As an example, the plant-derived mAb cocktail ZMapp for Ebola virus disease, manufactured by Kentucky Bioprocessing for Mapp bio-pharmaceutical 18 and other partners, and deployed during the Ebola outbreak in West Africa in 2014, was evaluated only in primates infected with the Congolese variant of the virus , with no randomized controlled clinical trial before administration to infected patients under a compassionate use protocol . A conventional NIH-supported clinical study was conducted subsequent to first deployment .Although the fast-track and streamlined review and authorization procedures described above can reduce time-to-deployment and time-to-approval for new or repurposed products, current clinical studies to demonstrate safety and efficacy generally follow traditional sequential designs. Products are licensed or approved for marketing based on statistically significant performance differences compared to controls, including placebo or standards of care, typically generated in large Phase III pivotal trials. One controversial proposal, described in a draft WHO report , is to accelerate the assessment of safety and efficacy for emergency vaccines by administering the medical intervention with deliberate exposure of subjects to the threat agent in a challenge study. Although the focus of the WHO draft report was on vaccines, plant plastic pot the concept could conceivably be extended to non-vaccine prophylactics and therapeutics.

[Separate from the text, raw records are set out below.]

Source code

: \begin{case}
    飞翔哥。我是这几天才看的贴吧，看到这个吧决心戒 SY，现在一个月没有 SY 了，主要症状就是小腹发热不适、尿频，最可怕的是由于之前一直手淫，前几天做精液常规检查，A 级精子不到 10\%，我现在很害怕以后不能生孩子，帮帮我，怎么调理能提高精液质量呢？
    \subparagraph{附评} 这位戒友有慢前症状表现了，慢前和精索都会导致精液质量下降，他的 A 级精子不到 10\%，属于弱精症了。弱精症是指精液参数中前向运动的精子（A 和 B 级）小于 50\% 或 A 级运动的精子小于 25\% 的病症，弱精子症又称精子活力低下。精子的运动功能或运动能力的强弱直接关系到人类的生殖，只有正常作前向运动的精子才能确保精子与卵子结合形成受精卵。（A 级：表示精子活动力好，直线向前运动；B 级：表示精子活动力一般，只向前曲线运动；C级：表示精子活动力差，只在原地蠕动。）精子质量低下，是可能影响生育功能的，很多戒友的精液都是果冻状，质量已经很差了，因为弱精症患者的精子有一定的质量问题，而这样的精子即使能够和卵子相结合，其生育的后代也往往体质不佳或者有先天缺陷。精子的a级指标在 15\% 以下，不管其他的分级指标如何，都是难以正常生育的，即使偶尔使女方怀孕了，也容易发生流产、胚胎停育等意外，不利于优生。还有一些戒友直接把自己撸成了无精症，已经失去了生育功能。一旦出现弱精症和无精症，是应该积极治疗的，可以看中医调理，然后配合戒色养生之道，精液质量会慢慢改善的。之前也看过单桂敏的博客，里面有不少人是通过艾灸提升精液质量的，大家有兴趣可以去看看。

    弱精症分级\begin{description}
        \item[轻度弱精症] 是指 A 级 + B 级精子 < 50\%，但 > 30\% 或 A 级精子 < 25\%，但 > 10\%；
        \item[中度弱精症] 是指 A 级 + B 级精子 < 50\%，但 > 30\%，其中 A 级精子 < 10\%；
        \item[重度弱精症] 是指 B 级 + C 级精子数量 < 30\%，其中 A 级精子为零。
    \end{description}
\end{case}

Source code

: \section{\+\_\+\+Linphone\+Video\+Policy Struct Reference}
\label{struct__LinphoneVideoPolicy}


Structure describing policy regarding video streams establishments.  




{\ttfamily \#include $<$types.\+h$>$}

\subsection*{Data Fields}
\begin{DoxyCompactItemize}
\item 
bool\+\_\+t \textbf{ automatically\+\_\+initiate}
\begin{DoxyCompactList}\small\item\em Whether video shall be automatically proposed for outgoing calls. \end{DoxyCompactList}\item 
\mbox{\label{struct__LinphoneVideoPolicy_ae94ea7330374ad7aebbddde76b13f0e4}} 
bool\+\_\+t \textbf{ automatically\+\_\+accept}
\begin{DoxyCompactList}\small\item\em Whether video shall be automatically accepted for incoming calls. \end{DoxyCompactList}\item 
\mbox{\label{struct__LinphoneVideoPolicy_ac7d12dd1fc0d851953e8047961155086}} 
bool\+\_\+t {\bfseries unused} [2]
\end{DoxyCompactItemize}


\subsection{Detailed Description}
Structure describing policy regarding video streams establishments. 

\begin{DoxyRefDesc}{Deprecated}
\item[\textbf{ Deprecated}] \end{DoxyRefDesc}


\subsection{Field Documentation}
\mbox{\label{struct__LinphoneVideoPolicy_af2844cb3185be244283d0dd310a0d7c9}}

Results could be generated quickly as the proportion of treated and control subjects would be known, as would the times of infection and challenge. Challenge studies in humans, also known as controlled human infection models or controlled human infection studies , are fraught with ethical challenges but have already been used to assess vaccines for cholera, malaria, and typhoid . The dilemma for a pathogen like SARS-CoV-2 is that there is no rescue medication yet available for those who might contract the disease during the challenge, as there was for the other diseases, putting either study participants or emergency staff at risk .In the EU, the current regulatory environment is a substantial barrier to the rapid expansion of PMP resources to accelerate the approval and deployment of products and reagents at relevant scales in emergency situations. A recent survey of the opinions of key stakeholders in two EU Horizon 2020 programs , discussing the barriers and facilitators of PMPs and new plant breeding techniques in Europe, indicated that the current regulatory environment was seen as one of the main barriers to the further development and scale-up of PMP programs . In contrast, regulations have not presented 18Mapp bio-pharmaceutical website. Realizing current national and global needs, regulatory agencies in the United States, Canada, the EU, and the United Kingdom have drastically reduced the timelines for product review, conditional approval, and deployment. In turn, the multiple unmet needs for rapidly available medical interventions have created opportunities for PMP companies to address such needs with gene expression tools and manufacturing resources that they already possess. This has enabled the ultra-rapid translation of product concepts to clinical development in record times – weeks to months instead of months to years – in keeping with other high-performance bio-manufacturing platforms.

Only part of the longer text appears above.